John Tortorella has no answers, walks out of postgame press conference after Game 4

In each of the first three games of the series, the Columbus Blue Jackets always had an answer for the Washington Capitals.

The Caps built a two-goal lead in each game and Columbus was able to battle back and tie it each time.

In Game 4 on Thursday, however. the Blue Jackets had no answer in a 4-1 loss to Washington and that includes head coach John Tortorella.

"We weren't good," Tortorella said to the media after the game. "There's no sense asking me things about the game. I'm telling you, we laid an egg. I'm not going to break it down for you. We sucked. We sucked."

Tortorella is known for having some fiery interactions with the media. By his standard, Thursday's postgame presser was fairly tame.

The Capitals may have won Game 3, but Columbus certainly looked like the better team for most of the night. That was not the case in Game 4 as Washington dominated from start to finish. That led to the contentious postgame presser.

"We laid an egg," Tortorella said. "That's all I have to say, guys. I'm sorry, I'm not going to break it down for you. Nothing went well for us. It's on us, we have to figure it out and we will."

Reporters continued to press the head coach until he finally walked out.

Before you laugh too hard at this, it is important to consider that this may be a calculated move by Tortorella.

Sure, there have been times in which he has lost his temper in the past, but these outbursts may be more premeditated than we think.

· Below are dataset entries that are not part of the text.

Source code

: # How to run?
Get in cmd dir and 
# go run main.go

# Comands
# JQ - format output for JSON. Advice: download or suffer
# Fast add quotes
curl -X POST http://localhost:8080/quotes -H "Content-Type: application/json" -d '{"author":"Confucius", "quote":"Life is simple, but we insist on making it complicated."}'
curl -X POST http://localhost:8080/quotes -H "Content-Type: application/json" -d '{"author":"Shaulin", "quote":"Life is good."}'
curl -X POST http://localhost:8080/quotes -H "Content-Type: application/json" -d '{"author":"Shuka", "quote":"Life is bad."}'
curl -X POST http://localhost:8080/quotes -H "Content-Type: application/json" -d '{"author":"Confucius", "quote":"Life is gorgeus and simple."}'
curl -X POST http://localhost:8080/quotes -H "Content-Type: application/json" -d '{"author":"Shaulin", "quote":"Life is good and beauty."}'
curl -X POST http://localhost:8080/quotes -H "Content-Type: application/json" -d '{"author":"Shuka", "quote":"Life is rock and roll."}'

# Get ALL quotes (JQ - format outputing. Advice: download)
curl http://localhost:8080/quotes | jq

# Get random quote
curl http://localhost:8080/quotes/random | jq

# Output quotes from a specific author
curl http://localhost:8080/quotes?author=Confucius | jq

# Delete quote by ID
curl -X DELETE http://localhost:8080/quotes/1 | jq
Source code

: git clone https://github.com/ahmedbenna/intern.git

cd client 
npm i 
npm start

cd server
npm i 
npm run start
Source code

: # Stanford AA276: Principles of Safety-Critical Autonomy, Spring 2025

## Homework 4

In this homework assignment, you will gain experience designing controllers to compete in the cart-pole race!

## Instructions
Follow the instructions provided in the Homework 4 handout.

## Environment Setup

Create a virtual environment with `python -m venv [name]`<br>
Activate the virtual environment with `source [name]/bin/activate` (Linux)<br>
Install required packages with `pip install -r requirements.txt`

Consider this. After their worst game of the series, a game in which the Blue Jackets only scored once and saw a 2-0 series lead evaporate in two games at home, we're talking about the head coach. We're not talking about the loss or the performance of the players. Instead, we are talking about Tortorella walking out on reporters.

Even if Tortorella was not willing to give any answers on Thursday, he will need to find some soon. The series now shifts back to Washington for Game 5 on Saturday with all the momentum on the Caps' side.